Having eaten ramen since I was a child, my version of macaroni and cheese in Japan, you'd think I'd know how to eat it by now.  Not so.  The problem?  Broth, the cheese equivalent, part of what makes or breaks the meal, this I manage to spatter all over my shirt.  I've long since given up wearing white when I eat ramen.  I leave the restaurant with little brown stains all over myself.  I honestly don't know what I'm doing wrong.

Or, perhaps I do.  A simple answer would be the fact I don't slurp the noodles.  Any type of noodle in Japan--ramen, pasta, soba, udon--these are eaten with a loud slurp.  I just can't bring myself to do this.  I get away with it because I'm foreign.  People who don't know me assume I don't know the rules.  People who do know me often ask, "You don't slurp?  It's considered bad manners in America, right?"  I nod and sneak a glance down at my shirt.  Have I stained it yet?

I decide to ask for advice.  I'm with two men, one the owner of a restaurant, another a friend.  I bring up my dilemma.

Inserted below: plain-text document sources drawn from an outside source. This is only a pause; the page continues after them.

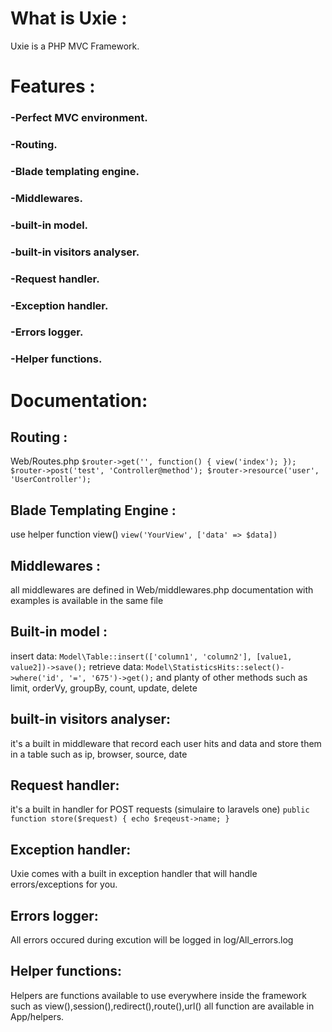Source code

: # What is Uxie :

Uxie is a PHP MVC Framework.

# Features :
### -Perfect MVC environment.
### -Routing.
### -Blade templating engine.
### -Middlewares.
### -built-in model.
### -built-in visitors analyser.
### -Request handler.
### -Exception handler.
### -Errors logger.
### -Helper functions.

# Documentation:
## Routing :
Web/Routes.php
`$router->get('', function() {
  view('index');
});
$router->post('test', 'Controller@method');
$router->resource('user', 'UserController');
`
## Blade Templating Engine :
use helper function view()
`view('YourView', ['data' => $data])`
## Middlewares :
all middlewares are defined in Web/middlewares.php
documentation with examples is available in the same file
## Built-in model :
insert data:
`Model\Table::insert(['column1', 'column2'], [value1, value2])->save();`
retrieve data:
`Model\StatisticsHits::select()->where('id', '=', '675')->get();`
and planty of other methods such as limit, orderVy, groupBy, count, update, delete
## built-in visitors analyser:
it's a built in middleware that record each user hits and data and store them in a table 
such as ip, browser, source, date
## Request handler:
it's a built in handler for POST requests (simulaire to laravels one)
`public function store($request)
{
  echo $reqeust->name;
}`
## Exception handler:
Uxie comes with a built in exception handler that will handle errors/exceptions for you.
## Errors logger:
All errors occured during excution will be logged in log/All_errors.log
## Helper functions:
Helpers are functions available to use everywhere inside the framework such as view(),session(),redirect(),route(),url()
all function are available in App/helpers.
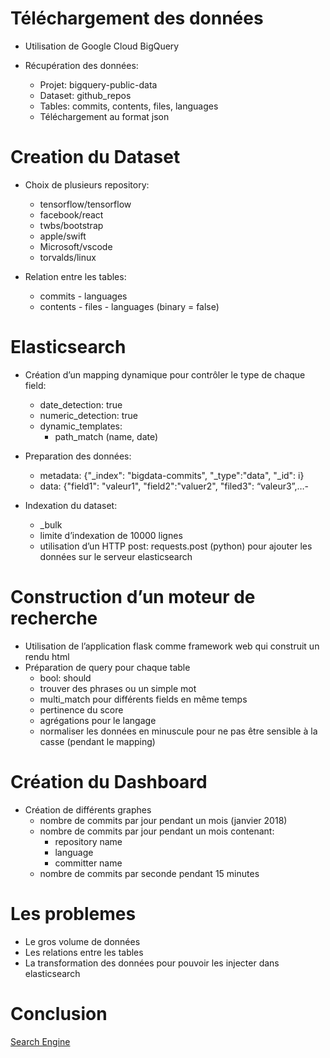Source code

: # Téléchargement des données

- Utilisation de Google Cloud BigQuery

- Récupération des données: 
    * Projet: bigquery-public-data
    * Dataset: github_repos
    * Tables: commits, contents, files, languages
    * Téléchargement au format json

# Creation du Dataset

- Choix de plusieurs repository:
    * tensorflow/tensorflow
    * facebook/react
    * twbs/bootstrap
    * apple/swift
    * Microsoft/vscode
    * torvalds/linux
    
- Relation entre les tables:
    * commits - languages
    * contents - files - languages (binary = false)

# Elasticsearch

- Création d’un mapping dynamique pour contrôler le type de chaque field:
    * date_detection: true
    * numeric_detection: true
    * dynamic_templates: 
        * path_match (name, date)
- Preparation des données:
    * metadata: 
    {"_index": "bigdata-commits", "_type":"data", "_id": i}
    * data: 
	 {"field1": "valeur1", "field2":"valuer2", "filed3": “valeur3”,…-     

- Indexation du dataset:
     * _bulk
     * limite d’indexation de 10000 lignes
     * utilisation d’un HTTP post: requests.post (python) pour ajouter les données sur le serveur elasticsearch

# Construction d’un moteur de recherche

- Utilisation de l’application flask comme framework web qui construit un rendu html
- Préparation de query pour chaque table
     * bool: should
     * trouver des phrases ou un simple mot
     * multi_match pour différents fields en même temps
     * pertinence du score
     * agrégations pour le langage
     * normaliser les données en minuscule pour ne pas être sensible à la casse (pendant le mapping) 
     
# Création du Dashboard

- Création de différents graphes
     * nombre de commits par jour pendant un mois (janvier 2018)
     * nombre de commits par jour pendant un mois contenant:
         * repository name
         * language
         * committer name 
     * nombre de commits par seconde pendant 15 minutes
     
# Les problemes

- Le gros volume de données
- Les relations entre les tables
- La transformation des données pour pouvoir les injecter dans elasticsearch

# Conclusion

[Search Engine]( http://34.215.22.13:5000/search/)


     
     

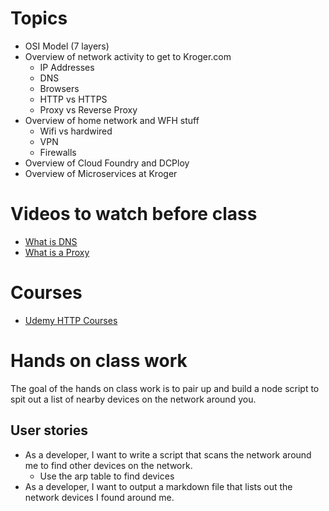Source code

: # Topics

* OSI Model (7 layers)
* Overview of network activity to get to Kroger.com
  * IP Addresses
  * DNS
  * Browsers
  * HTTP vs HTTPS
  * Proxy vs Reverse Proxy
* Overview of home network and WFH stuff
  * Wifi vs hardwired
  * VPN
  * Firewalls
* Overview of Cloud Foundry and DCPloy
* Overview of Microservices at Kroger

# Videos to watch before class

* [What is DNS](https://www.youtube.com/watch?v=Rck3BALhI5c)
* [What is a Proxy](https://www.youtube.com/watch?v=jGQTS1CxZTE)

# Courses

* [Udemy HTTP Courses](https://www.udacity.com/course/client-server-communication--ud897)

# Hands on class work

The goal of the hands on class work is to pair up and build a node script to spit out a list of nearby devices on the network around you.

## User stories

* As a developer, I want to write a script that scans the network around me to find other devices on the network.
  * Use the arp table to find devices
* As a developer, I want to output a markdown file that lists out the network devices I found around me.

"What am I doing wrong?  I notice all these businessmen in crisp white shirts eating ramen over the lunch hour and I never see stains on their shirts.  I know I don't slurp, but doesn't slurping actually make the noodles wiggle more?  Why don't you guys have stains on your shirts?"

They contemplate this for awhile and decide women decidedly have a more difficult time with noddle-based meals because surely breasts must get in the way.

"Hang on," I protest.  "That can't be right."
"You're right," the restaurant owner says.  "If this were true, we'd have stains all over our stomachs."  We all laugh as he pats his larger-than-average Japanese gut.
"I don't know," my friend says.  "Clearly you're doing something wrong.  Maybe you need to slurp."

Now we contemplate Japanese slurping methods.  I argue the noodles must flip back and forth as they get sucked in.  "Doesn't that make the noodles jiggle, and doesn't that make them spatter the broth?"
"No," my friend argues.  "You slurp straight up."  Ah.  Straight up.  I mentally picture this and wonder to myself how much my mouth can hold at one time.  I decide to put it out there.

"I think my mouth is smaller.  I don't think I can put that much into my mouth at one time."
"Oh, come on," the owner isn't buying this.
"Try it sometime," my friend pushes.

I will, but until then I vow to wear black until I master the art of stain-free slurping.